I often wake up before dawn, ahead of my wife and kids, so that I can enjoy a little solitary time. I creep downstairs to the silent kitchen, drink a glass of water, and put in my AirPods. Then I choose some music, set up the coffee maker, and sit and listen while the coffee brews.
It’s in this liminal state that my engagement with the algorithm begins. Groggily, I’ll scroll through content on Reddit, or watch home-gym videos on YouTube, or check Apple News. From the kitchen island, my laptop beckons me to work, and I want to accept its invitation—but, if I’m not careful, I might instead watch an episode of The Rookie, an ABC police procedural about a middle-aged father who reinvents himself by joining the L.A.P.D. (I discovered the show on TikTok, probably because I'm demographically similar to its protagonist.) In the worst case scenario, my kids wake up while I’m still scrolling, and I’ve squandered the hour I gave up sleep to secure.
If this sort of morning sounds familiar, it’s because, two decades into the smartphone era, life’s rhythms and the algorithm’s have merged.
I have a simple proposal for Joshua Rothman (from the start of whose latest New Yorker article this extract is taken). Leave your phone upstairs. Notice how passive this all is. “Life’s rhythms” didn’t “merge” with “the algorithm.” (Is there only one? Hail The Algorithm!) That is a metaphor. In reality, people chose how to spend their time. I also like to get up early. My phone stays upstairs. In the kitchen is a copy of The Sound and the Fury and recently Gulliver’s Travels. I will be continuing my read-through of Adam Smith in that time soon.

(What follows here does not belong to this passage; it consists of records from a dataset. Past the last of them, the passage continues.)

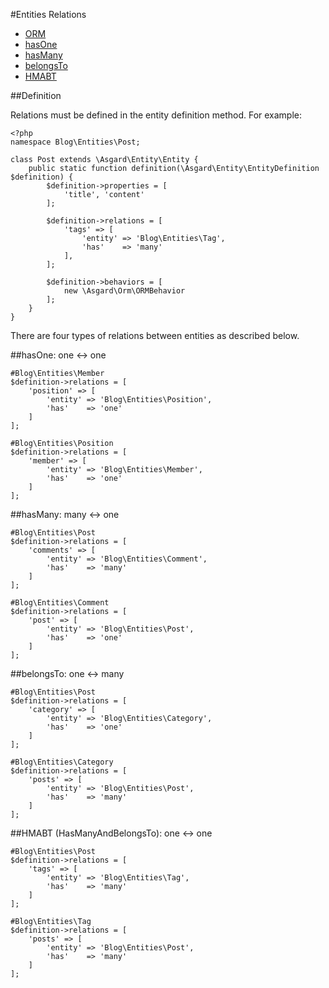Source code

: #Entities Relations

- [ORM](#definition)
- [hasOne](#hasone)
- [hasMany](#hasmany)
- [belongsTo](#belongsto)
- [HMABT](#hmabt)

<a name="definition"></a>
##Definition

Relations must be defined in the entity definition method. For example:

	<?php
	namespace Blog\Entities\Post;

	class Post extends \Asgard\Entity\Entity {
		public static function definition(\Asgard\Entity\EntityDefinition $definition) {
			$definition->properties = [
				'title', 'content'
			];

			$definition->relations = [
				'tags' => [
					'entity' => 'Blog\Entities\Tag',
					'has'    => 'many'
				],
			];

			$definition->behaviors = [
				new \Asgard\Orm\ORMBehavior
			];
		}
	}

There are four types of relations between entities as described below.

<a name="hasone"></a>
##hasOne: one <-> one

	#Blog\Entities\Member
	$definition->relations = [
		'position' => [
			'entity' => 'Blog\Entities\Position',
			'has'    => 'one'
		]
	];

	#Blog\Entities\Position
	$definition->relations = [
		'member' => [
			'entity' => 'Blog\Entities\Member',
			'has'    => 'one'
		]
	];

<a name="hasmany"></a>
##hasMany: many <-> one

	#Blog\Entities\Post
	$definition->relations = [
		'comments' => [
			'entity' => 'Blog\Entities\Comment',
			'has'    => 'many'
		]
	];

	#Blog\Entities\Comment
	$definition->relations = [
		'post' => [
			'entity' => 'Blog\Entities\Post',
			'has'    => 'one'
		]
	];

<a name="belongsto"></a>
##belongsTo: one <-> many

	#Blog\Entities\Post
	$definition->relations = [
		'category' => [
			'entity' => 'Blog\Entities\Category',
			'has'    => 'one'
		]
	];

	#Blog\Entities\Category
	$definition->relations = [
		'posts' => [
			'entity' => 'Blog\Entities\Post',
			'has'    => 'many'
		]
	];

<a name="hmabt"></a>
##HMABT (HasManyAndBelongsTo): one <-> one

	#Blog\Entities\Post
	$definition->relations = [
		'tags' => [
			'entity' => 'Blog\Entities\Tag',
			'has'    => 'many'
		]
	];

	#Blog\Entities\Tag
	$definition->relations = [
		'posts' => [
			'entity' => 'Blog\Entities\Post',
			'has'    => 'many'
		]
	];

The rest of the article is about AI, and if you have been keeping up with AI in places other than the New Yorker you won’t learn much, apart from the fact that the director of Everything, Everywhere, All At Once thinks that the way AI tells stories is a threat to civilization (he has a Jenga analogy). In my print edition, the text cuts off before the end of the article. But it was heading for the usual corny resolution.
The way Rothman chose to tell his story removes the idea that he can just change things, quite easily, if he wants to. He is already following a New Yorker algorithm. He is already writing in a skimmable, predictable manner. The sub-head gives you the whole thing: “We’re used to algorithms guiding our choices. When machines can effortlessly generate the content we consume, though, what’s left for the human imagination?”
A lot of writing conforms to the demands of its genre. To change that, it takes new human choices. The irony of the piece is that Rothman started ChatGPT and it was both a better use of time than watching police procedural shows or scrolling Reddit for an hour before dawn, and actually lead to him closing the laptop out of boredom.
Win-win, right? The human imagination is safer than it was when he scrolled all morning?
"Groggily, I'll scroll..." is all he needed to say, really. Everything else is superfluous. Music can be lovely in a quiet morning but I think he blew it - the liminal state - as soon as he put his AirPods in.
😁
The human is safer if he/she isn’t scrolling through one-sided information curated and promulgated by apple news and other skewed, highly one-sided, questionable mind control media.
Drop the media, think critically, analyze, reflect, and question those media when you encounter them.
But, in the meantime, smell the roses, question the blight, and head for the sunshine.